> _GIVEN ENTRIES_
= Beginning of Section =

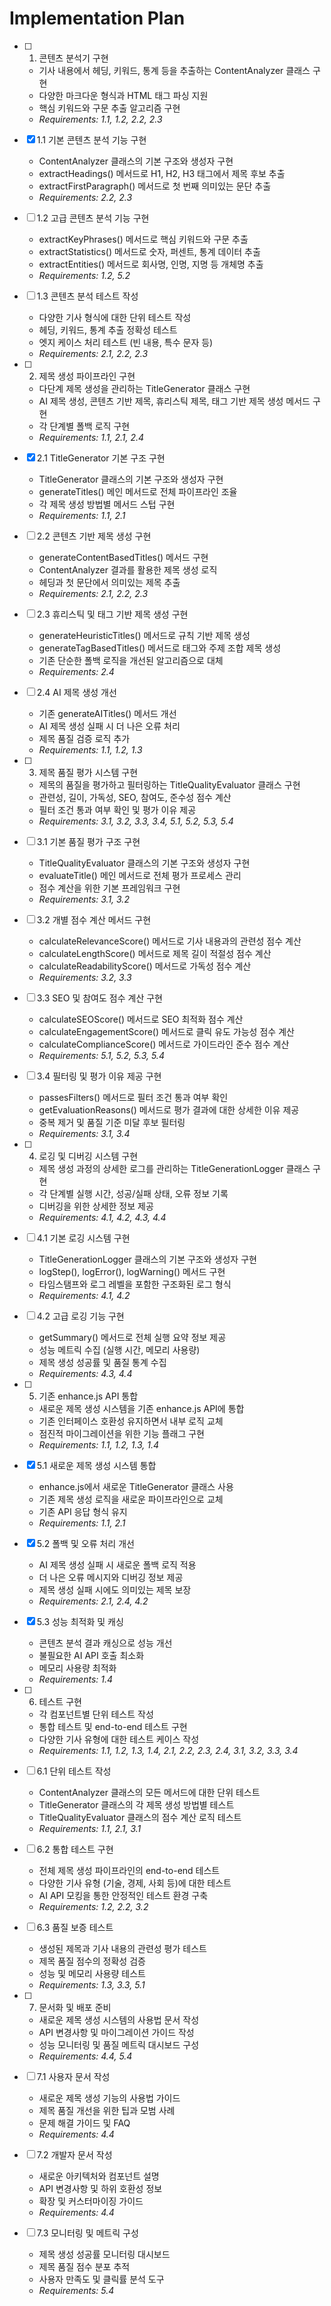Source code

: # Implementation Plan

- [ ] 1. 콘텐츠 분석기 구현
  - 기사 내용에서 헤딩, 키워드, 통계 등을 추출하는 ContentAnalyzer 클래스 구현
  - 다양한 마크다운 형식과 HTML 태그 파싱 지원
  - 핵심 키워드와 구문 추출 알고리즘 구현
  - _Requirements: 1.1, 1.2, 2.2, 2.3_

- [x] 1.1 기본 콘텐츠 분석 기능 구현
  - ContentAnalyzer 클래스의 기본 구조와 생성자 구현
  - extractHeadings() 메서드로 H1, H2, H3 태그에서 제목 후보 추출
  - extractFirstParagraph() 메서드로 첫 번째 의미있는 문단 추출
  - _Requirements: 2.2, 2.3_

- [ ] 1.2 고급 콘텐츠 분석 기능 구현
  - extractKeyPhrases() 메서드로 핵심 키워드와 구문 추출
  - extractStatistics() 메서드로 숫자, 퍼센트, 통계 데이터 추출
  - extractEntities() 메서드로 회사명, 인명, 지명 등 개체명 추출
  - _Requirements: 1.2, 5.2_

- [ ] 1.3 콘텐츠 분석 테스트 작성
  - 다양한 기사 형식에 대한 단위 테스트 작성
  - 헤딩, 키워드, 통계 추출 정확성 테스트
  - 엣지 케이스 처리 테스트 (빈 내용, 특수 문자 등)
  - _Requirements: 2.1, 2.2, 2.3_

- [ ] 2. 제목 생성 파이프라인 구현
  - 다단계 제목 생성을 관리하는 TitleGenerator 클래스 구현
  - AI 제목 생성, 콘텐츠 기반 제목, 휴리스틱 제목, 태그 기반 제목 생성 메서드 구현
  - 각 단계별 폴백 로직 구현
  - _Requirements: 1.1, 2.1, 2.4_

- [x] 2.1 TitleGenerator 기본 구조 구현
  - TitleGenerator 클래스의 기본 구조와 생성자 구현
  - generateTitles() 메인 메서드로 전체 파이프라인 조율
  - 각 제목 생성 방법별 메서드 스텁 구현
  - _Requirements: 1.1, 2.1_

- [ ] 2.2 콘텐츠 기반 제목 생성 구현
  - generateContentBasedTitles() 메서드 구현
  - ContentAnalyzer 결과를 활용한 제목 생성 로직
  - 헤딩과 첫 문단에서 의미있는 제목 추출
  - _Requirements: 2.1, 2.2, 2.3_

- [ ] 2.3 휴리스틱 및 태그 기반 제목 생성 구현
  - generateHeuristicTitles() 메서드로 규칙 기반 제목 생성
  - generateTagBasedTitles() 메서드로 태그와 주제 조합 제목 생성
  - 기존 단순한 폴백 로직을 개선된 알고리즘으로 대체
  - _Requirements: 2.4_

- [ ] 2.4 AI 제목 생성 개선
  - 기존 generateAITitles() 메서드 개선
  - AI 제목 생성 실패 시 더 나은 오류 처리
  - 제목 품질 검증 로직 추가
  - _Requirements: 1.1, 1.2, 1.3_

- [ ] 3. 제목 품질 평가 시스템 구현
  - 제목의 품질을 평가하고 필터링하는 TitleQualityEvaluator 클래스 구현
  - 관련성, 길이, 가독성, SEO, 참여도, 준수성 점수 계산
  - 필터 조건 통과 여부 확인 및 평가 이유 제공
  - _Requirements: 3.1, 3.2, 3.3, 3.4, 5.1, 5.2, 5.3, 5.4_

- [ ] 3.1 기본 품질 평가 구조 구현
  - TitleQualityEvaluator 클래스의 기본 구조와 생성자 구현
  - evaluateTitle() 메인 메서드로 전체 평가 프로세스 관리
  - 점수 계산을 위한 기본 프레임워크 구현
  - _Requirements: 3.1, 3.2_

- [ ] 3.2 개별 점수 계산 메서드 구현
  - calculateRelevanceScore() 메서드로 기사 내용과의 관련성 점수 계산
  - calculateLengthScore() 메서드로 제목 길이 적절성 점수 계산
  - calculateReadabilityScore() 메서드로 가독성 점수 계산
  - _Requirements: 3.2, 3.3_

- [ ] 3.3 SEO 및 참여도 점수 계산 구현
  - calculateSEOScore() 메서드로 SEO 최적화 점수 계산
  - calculateEngagementScore() 메서드로 클릭 유도 가능성 점수 계산
  - calculateComplianceScore() 메서드로 가이드라인 준수 점수 계산
  - _Requirements: 5.1, 5.2, 5.3, 5.4_

- [ ] 3.4 필터링 및 평가 이유 제공 구현
  - passesFilters() 메서드로 필터 조건 통과 여부 확인
  - getEvaluationReasons() 메서드로 평가 결과에 대한 상세한 이유 제공
  - 중복 제거 및 품질 기준 미달 후보 필터링
  - _Requirements: 3.1, 3.4_

- [ ] 4. 로깅 및 디버깅 시스템 구현
  - 제목 생성 과정의 상세한 로그를 관리하는 TitleGenerationLogger 클래스 구현
  - 각 단계별 실행 시간, 성공/실패 상태, 오류 정보 기록
  - 디버깅을 위한 상세한 정보 제공
  - _Requirements: 4.1, 4.2, 4.3, 4.4_

- [ ] 4.1 기본 로깅 시스템 구현
  - TitleGenerationLogger 클래스의 기본 구조와 생성자 구현
  - logStep(), logError(), logWarning() 메서드 구현
  - 타임스탬프와 로그 레벨을 포함한 구조화된 로그 형식
  - _Requirements: 4.1, 4.2_

- [ ] 4.2 고급 로깅 기능 구현
  - getSummary() 메서드로 전체 실행 요약 정보 제공
  - 성능 메트릭 수집 (실행 시간, 메모리 사용량)
  - 제목 생성 성공률 및 품질 통계 수집
  - _Requirements: 4.3, 4.4_

- [ ] 5. 기존 enhance.js API 통합
  - 새로운 제목 생성 시스템을 기존 enhance.js API에 통합
  - 기존 인터페이스 호환성 유지하면서 내부 로직 교체
  - 점진적 마이그레이션을 위한 기능 플래그 구현
  - _Requirements: 1.1, 1.2, 1.3, 1.4_

- [x] 5.1 새로운 제목 생성 시스템 통합
  - enhance.js에서 새로운 TitleGenerator 클래스 사용
  - 기존 제목 생성 로직을 새로운 파이프라인으로 교체
  - 기존 API 응답 형식 유지
  - _Requirements: 1.1, 2.1_

- [x] 5.2 폴백 및 오류 처리 개선
  - AI 제목 생성 실패 시 새로운 폴백 로직 적용
  - 더 나은 오류 메시지와 디버깅 정보 제공
  - 제목 생성 실패 시에도 의미있는 제목 보장
  - _Requirements: 2.1, 2.4, 4.2_

- [x] 5.3 성능 최적화 및 캐싱
  - 콘텐츠 분석 결과 캐싱으로 성능 개선
  - 불필요한 AI API 호출 최소화
  - 메모리 사용량 최적화
  - _Requirements: 1.4_

- [ ] 6. 테스트 구현
  - 각 컴포넌트별 단위 테스트 작성
  - 통합 테스트 및 end-to-end 테스트 구현
  - 다양한 기사 유형에 대한 테스트 케이스 작성
  - _Requirements: 1.1, 1.2, 1.3, 1.4, 2.1, 2.2, 2.3, 2.4, 3.1, 3.2, 3.3, 3.4_

- [ ] 6.1 단위 테스트 작성
  - ContentAnalyzer 클래스의 모든 메서드에 대한 단위 테스트
  - TitleGenerator 클래스의 각 제목 생성 방법별 테스트
  - TitleQualityEvaluator 클래스의 점수 계산 로직 테스트
  - _Requirements: 1.1, 2.1, 3.1_

- [ ] 6.2 통합 테스트 구현
  - 전체 제목 생성 파이프라인의 end-to-end 테스트
  - 다양한 기사 유형 (기술, 경제, 사회 등)에 대한 테스트
  - AI API 모킹을 통한 안정적인 테스트 환경 구축
  - _Requirements: 1.2, 2.2, 3.2_

- [ ] 6.3 품질 보증 테스트
  - 생성된 제목과 기사 내용의 관련성 평가 테스트
  - 제목 품질 점수의 정확성 검증
  - 성능 및 메모리 사용량 테스트
  - _Requirements: 1.3, 3.3, 5.1_

- [ ] 7. 문서화 및 배포 준비
  - 새로운 제목 생성 시스템의 사용법 문서 작성
  - API 변경사항 및 마이그레이션 가이드 작성
  - 성능 모니터링 및 품질 메트릭 대시보드 구성
  - _Requirements: 4.4, 5.4_

- [ ] 7.1 사용자 문서 작성
  - 새로운 제목 생성 기능의 사용법 가이드
  - 제목 품질 개선을 위한 팁과 모범 사례
  - 문제 해결 가이드 및 FAQ
  - _Requirements: 4.4_

- [ ] 7.2 개발자 문서 작성
  - 새로운 아키텍처와 컴포넌트 설명
  - API 변경사항 및 하위 호환성 정보
  - 확장 및 커스터마이징 가이드
  - _Requirements: 4.4_

- [ ] 7.3 모니터링 및 메트릭 구성
  - 제목 생성 성공률 모니터링 대시보드
  - 제목 품질 점수 분포 추적
  - 사용자 만족도 및 클릭률 분석 도구
  - _Requirements: 5.4_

= End of Section =

> _WHAT YOU WILL DO_
Select all lines in the listing above where the word "관리하는" appears, and show them.

> _OUTPUT_
  - 다단계 제목 생성을 관리하는 TitleGenerator 클래스 구현
  - 제목 생성 과정의 상세한 로그를 관리하는 TitleGenerationLogger 클래스 구현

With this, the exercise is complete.